* _TASK PROMPT_: Reproduce the top of the data verbatim, through and including the line that contains "A crescente digitalização".

Stored data entries
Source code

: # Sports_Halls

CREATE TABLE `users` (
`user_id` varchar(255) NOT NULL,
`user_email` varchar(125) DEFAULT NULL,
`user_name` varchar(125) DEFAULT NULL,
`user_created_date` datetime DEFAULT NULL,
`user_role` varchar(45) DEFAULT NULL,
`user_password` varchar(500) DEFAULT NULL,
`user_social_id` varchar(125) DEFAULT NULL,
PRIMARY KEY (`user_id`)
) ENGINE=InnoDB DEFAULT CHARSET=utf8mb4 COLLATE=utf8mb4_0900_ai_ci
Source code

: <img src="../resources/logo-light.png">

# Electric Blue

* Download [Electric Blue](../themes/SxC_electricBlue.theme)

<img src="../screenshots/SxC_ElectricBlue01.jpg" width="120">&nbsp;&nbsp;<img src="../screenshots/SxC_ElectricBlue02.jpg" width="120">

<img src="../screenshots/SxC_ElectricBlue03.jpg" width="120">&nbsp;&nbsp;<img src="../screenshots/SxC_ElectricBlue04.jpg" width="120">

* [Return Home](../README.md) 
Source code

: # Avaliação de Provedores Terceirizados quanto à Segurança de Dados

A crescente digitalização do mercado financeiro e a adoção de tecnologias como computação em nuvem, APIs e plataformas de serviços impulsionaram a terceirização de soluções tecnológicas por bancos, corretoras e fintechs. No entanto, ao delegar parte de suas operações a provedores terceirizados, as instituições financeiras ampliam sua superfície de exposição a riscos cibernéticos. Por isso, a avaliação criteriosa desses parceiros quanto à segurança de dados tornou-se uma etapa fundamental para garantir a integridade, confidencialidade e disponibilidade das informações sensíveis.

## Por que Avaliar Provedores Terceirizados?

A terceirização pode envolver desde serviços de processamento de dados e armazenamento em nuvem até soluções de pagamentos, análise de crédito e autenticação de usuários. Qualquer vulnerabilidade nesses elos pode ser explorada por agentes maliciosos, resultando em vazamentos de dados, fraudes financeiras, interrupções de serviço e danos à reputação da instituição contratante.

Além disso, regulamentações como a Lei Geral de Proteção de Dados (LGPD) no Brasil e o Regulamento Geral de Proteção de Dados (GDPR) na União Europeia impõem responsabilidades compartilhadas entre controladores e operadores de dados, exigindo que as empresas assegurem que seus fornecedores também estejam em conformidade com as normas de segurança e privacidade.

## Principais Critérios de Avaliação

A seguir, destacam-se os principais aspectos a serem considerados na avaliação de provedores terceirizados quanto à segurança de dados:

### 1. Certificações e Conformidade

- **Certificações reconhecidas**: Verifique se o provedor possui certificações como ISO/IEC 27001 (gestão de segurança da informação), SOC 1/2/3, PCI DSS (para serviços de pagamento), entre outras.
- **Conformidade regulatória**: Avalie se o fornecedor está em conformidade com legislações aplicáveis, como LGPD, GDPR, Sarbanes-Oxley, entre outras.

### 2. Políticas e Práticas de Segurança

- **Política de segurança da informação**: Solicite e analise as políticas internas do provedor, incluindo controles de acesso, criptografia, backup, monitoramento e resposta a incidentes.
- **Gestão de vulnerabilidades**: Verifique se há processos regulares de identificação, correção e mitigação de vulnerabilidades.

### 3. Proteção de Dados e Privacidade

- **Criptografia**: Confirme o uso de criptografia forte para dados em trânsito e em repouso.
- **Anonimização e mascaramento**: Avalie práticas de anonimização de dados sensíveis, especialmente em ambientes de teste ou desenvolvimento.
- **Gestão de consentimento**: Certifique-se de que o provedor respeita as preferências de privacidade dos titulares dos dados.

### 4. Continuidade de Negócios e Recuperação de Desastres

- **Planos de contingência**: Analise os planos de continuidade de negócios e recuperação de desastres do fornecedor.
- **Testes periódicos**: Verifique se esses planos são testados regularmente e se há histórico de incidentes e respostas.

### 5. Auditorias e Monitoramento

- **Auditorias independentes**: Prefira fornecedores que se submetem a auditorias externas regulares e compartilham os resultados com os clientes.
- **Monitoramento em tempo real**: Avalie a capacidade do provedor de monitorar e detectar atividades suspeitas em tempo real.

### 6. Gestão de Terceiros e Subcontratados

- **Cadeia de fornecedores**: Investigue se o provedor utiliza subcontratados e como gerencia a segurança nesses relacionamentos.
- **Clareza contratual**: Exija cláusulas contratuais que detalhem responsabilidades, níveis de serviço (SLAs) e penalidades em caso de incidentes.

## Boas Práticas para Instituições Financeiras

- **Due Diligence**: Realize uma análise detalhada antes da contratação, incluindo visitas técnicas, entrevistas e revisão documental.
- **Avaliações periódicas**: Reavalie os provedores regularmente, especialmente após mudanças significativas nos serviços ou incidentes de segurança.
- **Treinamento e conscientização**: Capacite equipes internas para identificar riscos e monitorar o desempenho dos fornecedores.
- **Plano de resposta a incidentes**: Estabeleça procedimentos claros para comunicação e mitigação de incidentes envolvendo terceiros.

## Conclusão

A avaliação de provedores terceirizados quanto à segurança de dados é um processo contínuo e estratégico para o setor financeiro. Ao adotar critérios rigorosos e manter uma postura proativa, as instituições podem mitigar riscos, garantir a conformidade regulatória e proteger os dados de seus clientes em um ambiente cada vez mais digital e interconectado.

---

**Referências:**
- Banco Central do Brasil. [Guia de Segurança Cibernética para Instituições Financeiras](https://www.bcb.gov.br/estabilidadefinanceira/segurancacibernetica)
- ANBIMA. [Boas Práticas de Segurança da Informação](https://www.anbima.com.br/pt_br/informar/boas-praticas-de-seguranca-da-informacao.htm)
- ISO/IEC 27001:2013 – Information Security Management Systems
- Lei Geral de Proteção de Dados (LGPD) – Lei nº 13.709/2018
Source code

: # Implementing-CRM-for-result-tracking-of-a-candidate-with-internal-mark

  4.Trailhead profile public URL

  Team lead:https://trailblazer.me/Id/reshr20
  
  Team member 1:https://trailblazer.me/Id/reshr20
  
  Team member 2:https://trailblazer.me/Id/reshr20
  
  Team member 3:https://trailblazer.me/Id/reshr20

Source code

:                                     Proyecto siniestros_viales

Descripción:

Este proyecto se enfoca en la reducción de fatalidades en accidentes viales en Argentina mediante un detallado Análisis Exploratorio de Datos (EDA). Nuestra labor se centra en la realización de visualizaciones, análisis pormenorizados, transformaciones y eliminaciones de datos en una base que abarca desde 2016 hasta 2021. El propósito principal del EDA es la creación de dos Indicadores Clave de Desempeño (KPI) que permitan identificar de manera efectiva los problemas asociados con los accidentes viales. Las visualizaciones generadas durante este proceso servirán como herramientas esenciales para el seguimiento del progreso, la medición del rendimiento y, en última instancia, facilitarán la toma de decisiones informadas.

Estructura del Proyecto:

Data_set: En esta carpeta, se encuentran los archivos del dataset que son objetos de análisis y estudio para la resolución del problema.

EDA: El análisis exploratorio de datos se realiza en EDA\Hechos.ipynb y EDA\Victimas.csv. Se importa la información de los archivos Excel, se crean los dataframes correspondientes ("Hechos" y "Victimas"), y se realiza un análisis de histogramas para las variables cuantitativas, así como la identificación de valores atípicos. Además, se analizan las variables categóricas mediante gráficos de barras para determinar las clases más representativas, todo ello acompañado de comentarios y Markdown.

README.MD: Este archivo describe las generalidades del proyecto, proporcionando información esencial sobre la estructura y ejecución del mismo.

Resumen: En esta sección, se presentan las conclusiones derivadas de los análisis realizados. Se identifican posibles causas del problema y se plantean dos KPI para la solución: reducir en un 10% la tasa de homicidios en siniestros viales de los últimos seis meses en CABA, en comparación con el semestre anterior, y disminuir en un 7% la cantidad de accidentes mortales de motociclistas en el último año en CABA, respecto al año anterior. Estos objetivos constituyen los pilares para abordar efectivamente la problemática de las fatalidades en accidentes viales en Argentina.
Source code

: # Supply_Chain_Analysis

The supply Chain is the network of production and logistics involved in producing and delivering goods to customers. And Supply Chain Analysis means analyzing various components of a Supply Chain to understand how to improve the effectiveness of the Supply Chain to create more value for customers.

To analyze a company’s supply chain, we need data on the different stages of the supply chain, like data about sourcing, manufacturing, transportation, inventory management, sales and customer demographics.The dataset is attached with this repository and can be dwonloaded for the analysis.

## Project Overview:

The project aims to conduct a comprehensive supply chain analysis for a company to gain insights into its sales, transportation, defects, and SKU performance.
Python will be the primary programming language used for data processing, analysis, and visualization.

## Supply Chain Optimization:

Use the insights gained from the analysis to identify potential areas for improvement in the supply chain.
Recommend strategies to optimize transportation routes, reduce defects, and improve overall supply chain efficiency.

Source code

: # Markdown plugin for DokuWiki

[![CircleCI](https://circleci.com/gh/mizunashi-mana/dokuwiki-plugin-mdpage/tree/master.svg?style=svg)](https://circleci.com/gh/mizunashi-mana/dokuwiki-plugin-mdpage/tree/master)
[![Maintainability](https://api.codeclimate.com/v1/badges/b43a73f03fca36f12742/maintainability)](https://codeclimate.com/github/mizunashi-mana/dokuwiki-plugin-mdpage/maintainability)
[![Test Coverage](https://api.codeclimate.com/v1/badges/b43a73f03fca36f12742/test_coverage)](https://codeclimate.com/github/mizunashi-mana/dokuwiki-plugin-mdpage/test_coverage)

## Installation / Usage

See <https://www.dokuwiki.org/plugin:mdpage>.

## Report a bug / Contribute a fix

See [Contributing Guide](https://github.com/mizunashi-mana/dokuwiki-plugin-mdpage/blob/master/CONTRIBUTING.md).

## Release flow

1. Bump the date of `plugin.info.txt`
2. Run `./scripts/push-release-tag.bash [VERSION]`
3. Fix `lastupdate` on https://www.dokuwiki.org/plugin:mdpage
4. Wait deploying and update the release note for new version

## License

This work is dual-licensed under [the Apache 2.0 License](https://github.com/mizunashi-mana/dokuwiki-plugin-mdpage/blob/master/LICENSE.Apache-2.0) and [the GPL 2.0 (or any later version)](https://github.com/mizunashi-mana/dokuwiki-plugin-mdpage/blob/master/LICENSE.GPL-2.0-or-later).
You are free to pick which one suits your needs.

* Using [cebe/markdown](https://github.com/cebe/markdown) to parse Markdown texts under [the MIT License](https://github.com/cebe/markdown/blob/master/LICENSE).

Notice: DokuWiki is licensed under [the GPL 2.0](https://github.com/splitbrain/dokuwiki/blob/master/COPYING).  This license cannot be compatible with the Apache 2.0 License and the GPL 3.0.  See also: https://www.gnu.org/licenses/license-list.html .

* _ANSWER BOX_:
Source code

: # Sports_Halls

CREATE TABLE `users` (
`user_id` varchar(255) NOT NULL,
`user_email` varchar(125) DEFAULT NULL,
`user_name` varchar(125) DEFAULT NULL,
`user_created_date` datetime DEFAULT NULL,
`user_role` varchar(45) DEFAULT NULL,
`user_password` varchar(500) DEFAULT NULL,
`user_social_id` varchar(125) DEFAULT NULL,
PRIMARY KEY (`user_id`)
) ENGINE=InnoDB DEFAULT CHARSET=utf8mb4 COLLATE=utf8mb4_0900_ai_ci
Source code

: <img src="../resources/logo-light.png">

# Electric Blue

* Download [Electric Blue](../themes/SxC_electricBlue.theme)

<img src="../screenshots/SxC_ElectricBlue01.jpg" width="120">&nbsp;&nbsp;<img src="../screenshots/SxC_ElectricBlue02.jpg" width="120">

<img src="../screenshots/SxC_ElectricBlue03.jpg" width="120">&nbsp;&nbsp;<img src="../screenshots/SxC_ElectricBlue04.jpg" width="120">

* [Return Home](../README.md) 
Source code

: # Avaliação de Provedores Terceirizados quanto à Segurança de Dados

A crescente digitalização do mercado financeiro e a adoção de tecnologias como computação em nuvem, APIs e plataformas de serviços impulsionaram a terceirização de soluções tecnológicas por bancos, corretoras e fintechs. No entanto, ao delegar parte de suas operações a provedores terceirizados, as instituições financeiras ampliam sua superfície de exposição a riscos cibernéticos. Por isso, a avaliação criteriosa desses parceiros quanto à segurança de dados tornou-se uma etapa fundamental para garantir a integridade, confidencialidade e disponibilidade das informações sensíveis.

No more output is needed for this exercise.